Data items
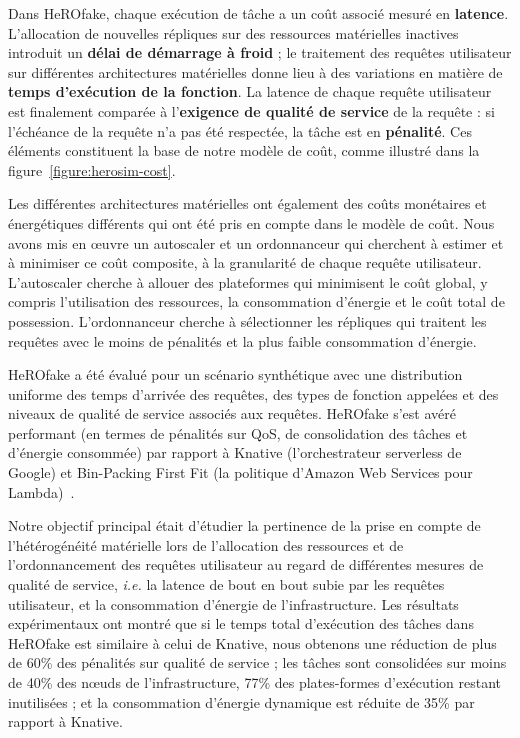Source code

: Dans HeROfake, chaque exécution de tâche a un coût associé mesuré en \textbf{latence}. L'allocation de nouvelles répliques sur des ressources matérielles inactives introduit un \textbf{délai de démarrage à froid} ; le traitement des requêtes utilisateur sur différentes architectures matérielles donne lieu à des variations en matière de \textbf{temps d'exécution de la fonction}. La latence de chaque requête utilisateur est finalement comparée à l'\textbf{exigence de qualité de service} de la requête : si l'échéance de la requête n'a pas été respectée, la tâche est en \textbf{pénalité}. Ces éléments constituent la base de notre modèle de coût, comme illustré dans la figure~\ref{figure:herosim-cost}.

Les différentes architectures matérielles ont également des coûts monétaires et énergétiques différents qui ont été pris en compte dans le modèle de coût. Nous avons mis en œuvre un autoscaler et un ordonnanceur qui cherchent à estimer et à minimiser ce coût composite, à la granularité de chaque requête utilisateur. L'autoscaler cherche à allouer des plateformes qui minimisent le coût global, y compris l'utilisation des ressources, la consommation d'énergie et le coût total de possession. L'ordonnanceur cherche à sélectionner les répliques qui traitent les requêtes avec le moins de pénalités et la plus faible consommation d'énergie.

HeROfake a été évalué pour un scénario synthétique avec une distribution uniforme des temps d'arrivée des requêtes, des types de fonction appelées et des niveaux de qualité de service associés aux requêtes. HeROfake s'est avéré performant (en termes de pénalités sur QoS, de consolidation des tâches et d'énergie consommée) par rapport à Knative (l'orchestrateur serverless de Google) et Bin-Packing First Fit (la politique d'Amazon Web Services pour Lambda)~\cite{aws-lambda, herofake}.

Notre objectif principal était d'étudier la pertinence de la prise en compte de l'hétérogénéité matérielle lors de l'allocation des ressources et de l'ordonnancement des requêtes utilisateur au regard de différentes mesures de qualité de service, \textit{i.e.} la latence de bout en bout subie par les requêtes utilisateur, et la consommation d'énergie de l'infrastructure. Les résultats expérimentaux ont montré que si le temps total d'exécution des tâches dans HeROfake est similaire à celui de Knative, nous obtenons une réduction de plus de 60\% des pénalités sur qualité de service ; les tâches sont consolidées sur moins de 40\% des nœuds de l'infrastructure, 77\% des plates-formes d'exécution restant inutilisées ; et la consommation d'énergie dynamique est réduite de 35\% par rapport à Knative.

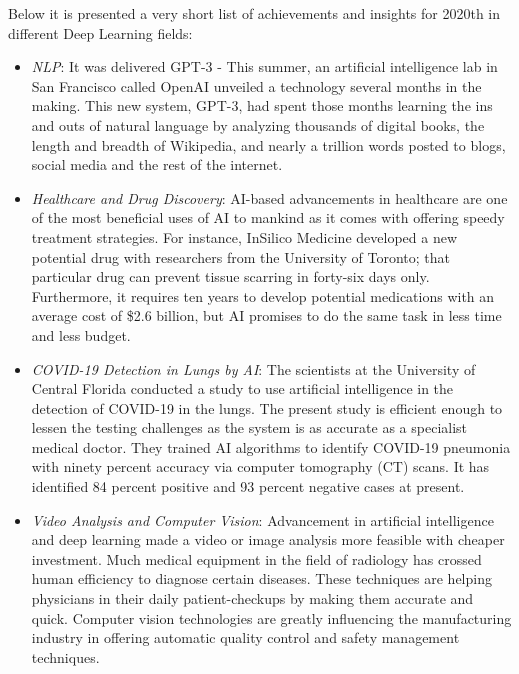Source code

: Below it is presented a very short list of achievements and insights for 2020th in different Deep Learning fields:
\begin{itemize}
  \item \emph{NLP}: It was delivered GPT-3 - This summer, an artificial intelligence lab in San Francisco called OpenAI unveiled a technology several months in the making. This new system, GPT-3, had spent those months learning the ins and outs of natural language by analyzing thousands of digital books, the length and breadth of Wikipedia, and nearly a trillion words posted to blogs, social media and the rest of the internet.
  \item \emph{Healthcare and Drug Discovery}: AI-based advancements in healthcare are one of the most beneficial uses of AI to mankind as it comes with offering speedy treatment strategies. For instance, InSilico Medicine developed a new potential drug with researchers from the University of Toronto; that particular drug can prevent tissue scarring in forty-six days only. Furthermore, it requires ten years to develop potential medications with an average cost of \$2.6 billion, but AI promises to do the same task in less time and less budget.
 \item \emph{COVID-19 Detection in Lungs by AI}: The scientists at the University of Central Florida conducted a study to use artificial intelligence in the detection of COVID-19 in the lungs. The present study is efficient enough to lessen the testing challenges as the system is as accurate as a specialist medical doctor. They trained AI algorithms to identify COVID-19 pneumonia with ninety percent accuracy via computer tomography (CT) scans. It has identified 84 percent positive and 93 percent negative cases at present.
 \item \emph{Video Analysis and Computer Vision}: Advancement in artificial intelligence and deep learning made a video or image analysis more feasible with cheaper investment. Much medical equipment in the field of radiology has crossed human efficiency to diagnose certain diseases. These techniques are helping physicians in their daily patient-checkups by making them accurate and quick. Computer vision technologies are greatly influencing the manufacturing industry in offering automatic quality control and safety management techniques.
\end{itemize}


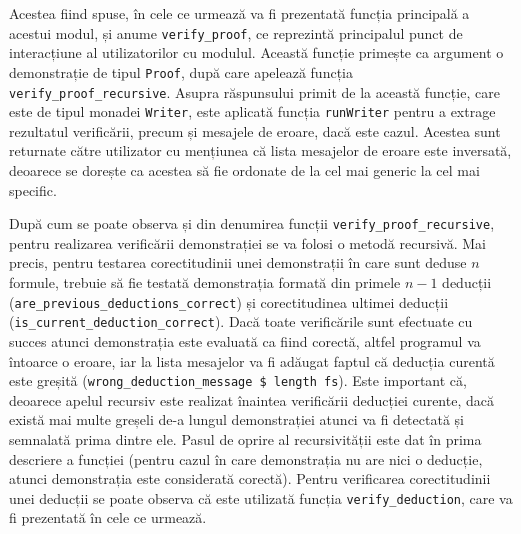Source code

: \documentclass[12pt, openany]{book}
\begin{document}
            \par{}
                Acestea fiind spuse, în cele ce urmează va fi prezentată funcția principală a acestui modul, și anume 
                \texttt{verify\_proof}, ce reprezintă principalul punct de interacțiune al utilizatorilor cu modulul. 
                Această funcție primește ca argument o demonstrație de tipul \texttt{Proof}, după care apelează funcția 
                \texttt{verify\_proof\_recursive}. Asupra răspunsului primit de la această funcție, care este de tipul 
                monadei \texttt{Writer}, este aplicată funcția \texttt{runWriter} pentru a extrage rezultatul 
                verificării, precum și mesajele de eroare, dacă este cazul. Acestea sunt returnate către utilizator cu 
                mențiunea că lista mesajelor de eroare este inversată, deoarece se dorește ca acestea să fie ordonate de 
                la cel mai generic la cel mai specific. 
            
            \par{}
                După cum se poate observa și din denumirea funcții \texttt{verify\_proof\_recursive}, pentru realizarea 
                verificării demonstrației se va folosi o metodă recursivă. Mai precis, pentru testarea corectitudinii 
                unei demonstrații în care sunt deduse $n$ formule, trebuie să fie testată demonstrația formată din 
                primele $n-1$ deducții (\texttt{are\_previous\_deductions\_correct}) și corectitudinea ultimei deducții 
                (\texttt{is\_current\_deduction\_correct}). Dacă toate verificările sunt efectuate cu succes atunci 
                demonstrația este evaluată ca fiind corectă, altfel programul va întoarce o eroare, iar la lista
                mesajelor va fi adăugat faptul că deducția curentă este greșită (\texttt{wrong\_deduction\_message \$ 
                length fs}). Este important că, deoarece apelul recursiv este realizat înaintea verificării deducției 
                curente, dacă există mai multe greșeli de-a lungul demonstrației atunci va fi detectată și semnalată 
                prima dintre ele. Pasul de oprire al recursivității este dat în prima descriere a funcției (pentru 
                cazul în care demonstrația nu are nici o deducție, atunci demonstrația este considerată corectă). Pentru 
                verificarea corectitudinii unei deducții se poate observa că este utilizată funcția 
                \texttt{verify\_deduction}, care va fi prezentată în cele ce urmează.
\end{document}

### ASSIGNMENT
If a record contains a picture, drop the picture and repeat the rest exactly.

### REPLY
Source code

: Dans HeROfake, chaque exécution de tâche a un coût associé mesuré en \textbf{latence}. L'allocation de nouvelles répliques sur des ressources matérielles inactives introduit un \textbf{délai de démarrage à froid} ; le traitement des requêtes utilisateur sur différentes architectures matérielles donne lieu à des variations en matière de \textbf{temps d'exécution de la fonction}. La latence de chaque requête utilisateur est finalement comparée à l'\textbf{exigence de qualité de service} de la requête : si l'échéance de la requête n'a pas été respectée, la tâche est en \textbf{pénalité}. Ces éléments constituent la base de notre modèle de coût, comme illustré dans la figure~\ref{figure:herosim-cost}.

Les différentes architectures matérielles ont également des coûts monétaires et énergétiques différents qui ont été pris en compte dans le modèle de coût. Nous avons mis en œuvre un autoscaler et un ordonnanceur qui cherchent à estimer et à minimiser ce coût composite, à la granularité de chaque requête utilisateur. L'autoscaler cherche à allouer des plateformes qui minimisent le coût global, y compris l'utilisation des ressources, la consommation d'énergie et le coût total de possession. L'ordonnanceur cherche à sélectionner les répliques qui traitent les requêtes avec le moins de pénalités et la plus faible consommation d'énergie.

HeROfake a été évalué pour un scénario synthétique avec une distribution uniforme des temps d'arrivée des requêtes, des types de fonction appelées et des niveaux de qualité de service associés aux requêtes. HeROfake s'est avéré performant (en termes de pénalités sur QoS, de consolidation des tâches et d'énergie consommée) par rapport à Knative (l'orchestrateur serverless de Google) et Bin-Packing First Fit (la politique d'Amazon Web Services pour Lambda)~\cite{aws-lambda, herofake}.

Notre objectif principal était d'étudier la pertinence de la prise en compte de l'hétérogénéité matérielle lors de l'allocation des ressources et de l'ordonnancement des requêtes utilisateur au regard de différentes mesures de qualité de service, \textit{i.e.} la latence de bout en bout subie par les requêtes utilisateur, et la consommation d'énergie de l'infrastructure. Les résultats expérimentaux ont montré que si le temps total d'exécution des tâches dans HeROfake est similaire à celui de Knative, nous obtenons une réduction de plus de 60\% des pénalités sur qualité de service ; les tâches sont consolidées sur moins de 40\% des nœuds de l'infrastructure, 77\% des plates-formes d'exécution restant inutilisées ; et la consommation d'énergie dynamique est réduite de 35\% par rapport à Knative.

Source code

: Below it is presented a very short list of achievements and insights for 2020th in different Deep Learning fields:
\begin{itemize}
  \item \emph{NLP}: It was delivered GPT-3 - This summer, an artificial intelligence lab in San Francisco called OpenAI unveiled a technology several months in the making. This new system, GPT-3, had spent those months learning the ins and outs of natural language by analyzing thousands of digital books, the length and breadth of Wikipedia, and nearly a trillion words posted to blogs, social media and the rest of the internet.
  \item \emph{Healthcare and Drug Discovery}: AI-based advancements in healthcare are one of the most beneficial uses of AI to mankind as it comes with offering speedy treatment strategies. For instance, InSilico Medicine developed a new potential drug with researchers from the University of Toronto; that particular drug can prevent tissue scarring in forty-six days only. Furthermore, it requires ten years to develop potential medications with an average cost of \$2.6 billion, but AI promises to do the same task in less time and less budget.
 \item \emph{COVID-19 Detection in Lungs by AI}: The scientists at the University of Central Florida conducted a study to use artificial intelligence in the detection of COVID-19 in the lungs. The present study is efficient enough to lessen the testing challenges as the system is as accurate as a specialist medical doctor. They trained AI algorithms to identify COVID-19 pneumonia with ninety percent accuracy via computer tomography (CT) scans. It has identified 84 percent positive and 93 percent negative cases at present.
 \item \emph{Video Analysis and Computer Vision}: Advancement in artificial intelligence and deep learning made a video or image analysis more feasible with cheaper investment. Much medical equipment in the field of radiology has crossed human efficiency to diagnose certain diseases. These techniques are helping physicians in their daily patient-checkups by making them accurate and quick. Computer vision technologies are greatly influencing the manufacturing industry in offering automatic quality control and safety management techniques.
\end{itemize}


Source code

: \documentclass[12pt, openany]{book}
\begin{document}
            \par{}
                Acestea fiind spuse, în cele ce urmează va fi prezentată funcția principală a acestui modul, și anume 
                \texttt{verify\_proof}, ce reprezintă principalul punct de interacțiune al utilizatorilor cu modulul. 
                Această funcție primește ca argument o demonstrație de tipul \texttt{Proof}, după care apelează funcția 
                \texttt{verify\_proof\_recursive}. Asupra răspunsului primit de la această funcție, care este de tipul 
                monadei \texttt{Writer}, este aplicată funcția \texttt{runWriter} pentru a extrage rezultatul 
                verificării, precum și mesajele de eroare, dacă este cazul. Acestea sunt returnate către utilizator cu 
                mențiunea că lista mesajelor de eroare este inversată, deoarece se dorește ca acestea să fie ordonate de 
                la cel mai generic la cel mai specific. 
            
            \par{}
                După cum se poate observa și din denumirea funcții \texttt{verify\_proof\_recursive}, pentru realizarea 
                verificării demonstrației se va folosi o metodă recursivă. Mai precis, pentru testarea corectitudinii 
                unei demonstrații în care sunt deduse $n$ formule, trebuie să fie testată demonstrația formată din 
                primele $n-1$ deducții (\texttt{are\_previous\_deductions\_correct}) și corectitudinea ultimei deducții 
                (\texttt{is\_current\_deduction\_correct}). Dacă toate verificările sunt efectuate cu succes atunci 
                demonstrația este evaluată ca fiind corectă, altfel programul va întoarce o eroare, iar la lista
                mesajelor va fi adăugat faptul că deducția curentă este greșită (\texttt{wrong\_deduction\_message \$ 
                length fs}). Este important că, deoarece apelul recursiv este realizat înaintea verificării deducției 
                curente, dacă există mai multe greșeli de-a lungul demonstrației atunci va fi detectată și semnalată 
                prima dintre ele. Pasul de oprire al recursivității este dat în prima descriere a funcției (pentru 
                cazul în care demonstrația nu are nici o deducție, atunci demonstrația este considerată corectă). Pentru 
                verificarea corectitudinii unei deducții se poate observa că este utilizată funcția 
                \texttt{verify\_deduction}, care va fi prezentată în cele ce urmează.
\end{document}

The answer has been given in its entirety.